--- DATA SHOWN ---
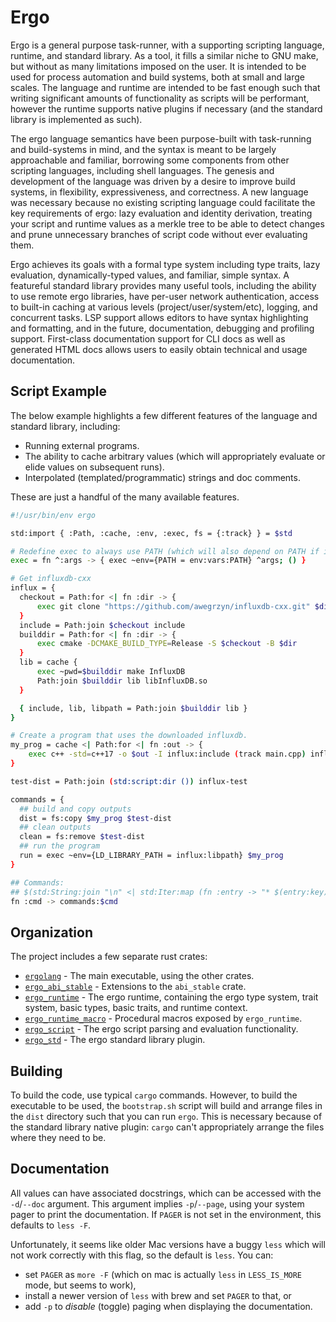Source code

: # Ergo

Ergo is a general purpose task-runner, with a supporting scripting language,
runtime, and standard library. As a tool, it fills a similar niche to GNU make,
but without as many limitations imposed on the user. It is intended to be used
for process automation and build systems, both at small and large scales. The
language and runtime are intended to be fast enough such that writing
significant amounts of functionality as scripts will be performant, however the
runtime supports native plugins if necessary (and the standard library is
implemented as such).

The ergo language semantics have been purpose-built with task-running and
build-systems in mind, and the syntax is meant to be largely approachable and
familiar, borrowing some components from other scripting languages, including
shell languages. The genesis and development of the language was driven by a
desire to improve build systems, in flexibility, expressiveness, and
correctness. A new language was necessary because no existing scripting language
could facilitate the key requirements of ergo: lazy evaluation and identity
derivation, treating your script and runtime values as a merkle tree to be able
to detect changes and prune unnecessary branches of script code without ever
evaluating them.

Ergo achieves its goals with a formal type system including type traits, lazy
evaluation, dynamically-typed values, and familiar, simple syntax. A featureful
standard library provides many useful tools, including the ability to use remote
ergo libraries, have per-user network authentication, access to built-in caching
at various levels (project/user/system/etc), logging, and concurrent tasks. LSP
support allows editors to have syntax highlighting and formatting, and in the
future, documentation, debugging and profiling support. First-class
documentation support for CLI docs as well as generated HTML docs allows users
to easily obtain technical and usage documentation.

## Script Example

The below example highlights a few different features of the language and
standard library, including:
* Running external programs.
* The ability to cache arbitrary values (which will appropriately evaluate or elide
  values on subsequent runs).
* Interpolated (templated/programmatic) strings and doc comments.

These are just a handful of the many available features.

```sh
#!/usr/bin/env ergo

std:import { :Path, :cache, :env, :exec, fs = {:track} } = $std

# Redefine exec to always use PATH (which will also depend on PATH if it changes)
exec = fn ^:args -> { exec ~env={PATH = env:vars:PATH} ^args; () }

# Get influxdb-cxx
influx = {
  checkout = Path:for <| fn :dir -> {
      exec git clone "https://github.com/awegrzyn/influxdb-cxx.git" $dir
  }
  include = Path:join $checkout include
  builddir = Path:for <| fn :dir -> {
      exec cmake -DCMAKE_BUILD_TYPE=Release -S $checkout -B $dir
  }
  lib = cache {
      exec ~pwd=$builddir make InfluxDB
      Path:join $builddir lib libInfluxDB.so
  }

  { include, lib, libpath = Path:join $builddir lib }
}

# Create a program that uses the downloaded influxdb.
my_prog = cache <| Path:for <| fn :out -> {
    exec c++ -std=c++17 -o $out -I influx:include (track main.cpp) influx:lib
}

test-dist = Path:join (std:script:dir ()) influx-test

commands = {
  ## build and copy outputs
  dist = fs:copy $my_prog $test-dist
  ## clean outputs
  clean = fs:remove $test-dist
  ## run the program
  run = exec ~env={LD_LIBRARY_PATH = influx:libpath} $my_prog
}

## Commands:
## $(std:String:join "\n" <| std:Iter:map (fn :entry -> "* $(entry:key) - $(doc entry:value)"))
fn :cmd -> commands:$cmd
```

## Organization

The project includes a few separate rust crates:
* [`ergolang`](ergolang) - The main executable, using the other crates.
* [`ergo_abi_stable`](ergo_abi_stable) - Extensions to the `abi_stable` crate.
* [`ergo_runtime`](ergo_runtime) - The ergo runtime, containing the ergo type
  system, trait system, basic types, basic traits, and runtime context.
* [`ergo_runtime_macro`](ergo_runtime_macro) - Procedural macros exposed by
  `ergo_runtime`.
* [`ergo_script`](ergo_script) - The ergo script parsing and evaluation
  functionality.
* [`ergo_std`](ergo_std) - The ergo standard library plugin.

## Building

To build the code, use typical `cargo` commands. However, to build the
executable to be used, the `bootstrap.sh` script will build and arrange files in
the `dist` directory such that you can run `ergo`. This is necessary because of
the standard library native plugin: `cargo` can't appropriately arrange the
files where they need to be.

## Documentation

All values can have associated docstrings, which can be accessed with the
`-d`/`--doc` argument. This argument implies `-p`/`--page`, using your system
pager to print the documentation. If `PAGER` is not set in the environment, this
defaults to `less -F`.

Unfortunately, it seems like older Mac versions have a buggy `less` which will
not work correctly with this flag, so the default is `less`. You can:
* set `PAGER` as `more -F` (which on mac is actually `less` in `LESS_IS_MORE` mode, but seems
  to work),
* install a newer version of `less` with brew and set `PAGER` to that, or
* add `-p` to _disable_ (toggle) paging when displaying the documentation.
---
**GOAL OF THE EXERCISE**
Your task is to reproduce the entries above word for word, from the first line through the line with "but without as", and please leave out any pictures.

**ANSWER TO THIS PROBLEM**
Source code

: # Ergo

Ergo is a general purpose task-runner, with a supporting scripting language,
runtime, and standard library. As a tool, it fills a similar niche to GNU make,
but without as many limitations imposed on the user. It is intended to be used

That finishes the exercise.